Things have to be seriously neglectful before the state can act. So, she ruined 3 previous lives and killed this one needlessly, so at least the sentence she received will act as a preventive for her having the opportunity to ruin/murder any more innocents.

Instead of painting her as the poor victim here, how about considering the REAL victims who did nothing to deserve the treatment they received at her hands?

She did not have to leave an infant to die a slow agonizing death. There were many options available to her (including birth control to assure not getting pregnant AGAIN)

If nothing else, jail will prevent her from damaging/murdering future lives. It’s pretty obvious she lacks the ability to learn from her mistakes so depriving her of the opportunity to keep making the same mistakes is perhaps the best, if imperfect solution, to this situation.
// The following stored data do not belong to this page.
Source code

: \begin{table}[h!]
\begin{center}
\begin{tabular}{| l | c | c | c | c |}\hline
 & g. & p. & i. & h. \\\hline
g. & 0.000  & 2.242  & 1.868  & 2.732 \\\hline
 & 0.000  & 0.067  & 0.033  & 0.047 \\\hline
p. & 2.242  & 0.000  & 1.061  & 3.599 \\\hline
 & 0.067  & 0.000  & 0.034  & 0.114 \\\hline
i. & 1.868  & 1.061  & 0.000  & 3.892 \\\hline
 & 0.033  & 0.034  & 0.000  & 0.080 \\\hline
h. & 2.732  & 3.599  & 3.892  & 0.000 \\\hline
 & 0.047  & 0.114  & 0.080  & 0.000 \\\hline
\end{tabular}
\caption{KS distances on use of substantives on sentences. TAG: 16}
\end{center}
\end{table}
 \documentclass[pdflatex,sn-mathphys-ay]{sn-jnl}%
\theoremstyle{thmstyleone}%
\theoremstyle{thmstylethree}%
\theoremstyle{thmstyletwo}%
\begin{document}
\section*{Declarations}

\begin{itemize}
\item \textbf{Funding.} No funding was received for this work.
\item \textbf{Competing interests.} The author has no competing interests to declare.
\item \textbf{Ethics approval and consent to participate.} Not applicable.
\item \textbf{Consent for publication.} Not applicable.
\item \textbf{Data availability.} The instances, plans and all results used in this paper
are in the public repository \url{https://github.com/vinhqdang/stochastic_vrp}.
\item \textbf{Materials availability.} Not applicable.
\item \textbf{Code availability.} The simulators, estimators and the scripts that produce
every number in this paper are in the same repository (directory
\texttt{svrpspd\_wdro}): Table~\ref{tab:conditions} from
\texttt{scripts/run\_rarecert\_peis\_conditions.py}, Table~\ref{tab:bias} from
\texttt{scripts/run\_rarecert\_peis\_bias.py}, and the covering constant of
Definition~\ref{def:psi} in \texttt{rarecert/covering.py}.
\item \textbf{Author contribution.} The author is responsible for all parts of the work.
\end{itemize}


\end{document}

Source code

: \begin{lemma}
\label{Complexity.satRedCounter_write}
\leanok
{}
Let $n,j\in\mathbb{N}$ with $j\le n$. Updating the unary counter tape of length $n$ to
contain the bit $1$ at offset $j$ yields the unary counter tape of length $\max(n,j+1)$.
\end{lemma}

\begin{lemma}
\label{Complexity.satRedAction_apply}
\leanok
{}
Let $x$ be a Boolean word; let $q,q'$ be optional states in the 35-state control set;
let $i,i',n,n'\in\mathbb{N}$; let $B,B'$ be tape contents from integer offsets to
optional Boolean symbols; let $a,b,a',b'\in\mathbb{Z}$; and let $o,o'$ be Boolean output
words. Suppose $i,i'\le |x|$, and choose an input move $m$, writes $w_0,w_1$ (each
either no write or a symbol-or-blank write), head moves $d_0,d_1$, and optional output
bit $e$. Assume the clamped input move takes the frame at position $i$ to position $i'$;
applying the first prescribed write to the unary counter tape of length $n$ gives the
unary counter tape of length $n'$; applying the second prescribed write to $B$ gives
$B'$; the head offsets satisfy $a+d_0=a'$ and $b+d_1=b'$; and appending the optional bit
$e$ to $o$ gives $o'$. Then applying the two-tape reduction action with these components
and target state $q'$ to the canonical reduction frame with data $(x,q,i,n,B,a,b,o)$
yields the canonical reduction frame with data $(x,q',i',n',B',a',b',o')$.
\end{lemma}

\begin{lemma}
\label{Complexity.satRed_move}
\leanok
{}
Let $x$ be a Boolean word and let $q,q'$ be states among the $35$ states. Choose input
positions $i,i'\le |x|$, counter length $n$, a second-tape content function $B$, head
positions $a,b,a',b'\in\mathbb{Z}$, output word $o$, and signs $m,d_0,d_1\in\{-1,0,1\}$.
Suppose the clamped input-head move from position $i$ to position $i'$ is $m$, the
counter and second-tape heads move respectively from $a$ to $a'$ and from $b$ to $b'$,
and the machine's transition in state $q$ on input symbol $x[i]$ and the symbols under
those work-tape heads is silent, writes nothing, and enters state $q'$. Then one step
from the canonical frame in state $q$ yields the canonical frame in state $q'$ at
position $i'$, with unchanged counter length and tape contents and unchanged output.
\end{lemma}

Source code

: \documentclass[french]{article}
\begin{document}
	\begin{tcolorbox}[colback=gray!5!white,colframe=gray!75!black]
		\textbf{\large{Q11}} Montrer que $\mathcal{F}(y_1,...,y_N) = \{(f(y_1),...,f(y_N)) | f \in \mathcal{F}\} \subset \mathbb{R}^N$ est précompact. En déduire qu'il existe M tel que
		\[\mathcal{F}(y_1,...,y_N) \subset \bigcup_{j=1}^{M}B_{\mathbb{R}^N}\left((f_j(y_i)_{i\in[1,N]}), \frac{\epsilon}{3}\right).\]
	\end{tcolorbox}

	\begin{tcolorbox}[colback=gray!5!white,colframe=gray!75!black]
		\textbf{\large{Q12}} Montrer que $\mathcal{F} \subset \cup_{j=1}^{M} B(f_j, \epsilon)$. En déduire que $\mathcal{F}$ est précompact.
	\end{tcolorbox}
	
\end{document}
It’s not ideal, but at least it takes her off the playing field.

stanleybmanly's avatar

We don’t have the details provided the judge or jury, but the verdict appears sound. The sentence on the other hand makes me uneasy. Judging from her history, the woman is clearly inept and certainly worthy of close supervision. It may well be that the real crime is that despite rather obvious evidence of her judgemental shortcomings, she wasn’t flagged until the death of her 4th child. Well perhaps she will now have the close supervision necessary in the primary institution left to pen up the mentally troubled.

CWOTUS's avatar

It’s a horrifying story, not only for the way she callously abandoned a newborn infant – which she had elected to carry to term! – to die, cold, alone and hungry in a garage, and then disposed of the body in the trash (not that I personally object to that so much, because I consider a human corpse to be “nothing more than decaying trash” – which I realize is kind of an extreme perspective that isn’t widely shared – and if she hadn’t formulated and articulated such a reasoned perspective, then that would also be perceived as heartless and cruel, and “public disposal” is not the way to express that kind of thought!) but also for WTF is going on in her head to prompt her to act in such ways?

Aside from that, there is no such thing as “a fair sentence” that involves prison.

stanleybmanly's avatar

That’s what I mean. I don’t know what qualifies as deranged, but from the facts presented, my verdict is “the woman’s crazy”.

ibstubro's avatar

What crime doesn’t involve a little bit of crazy?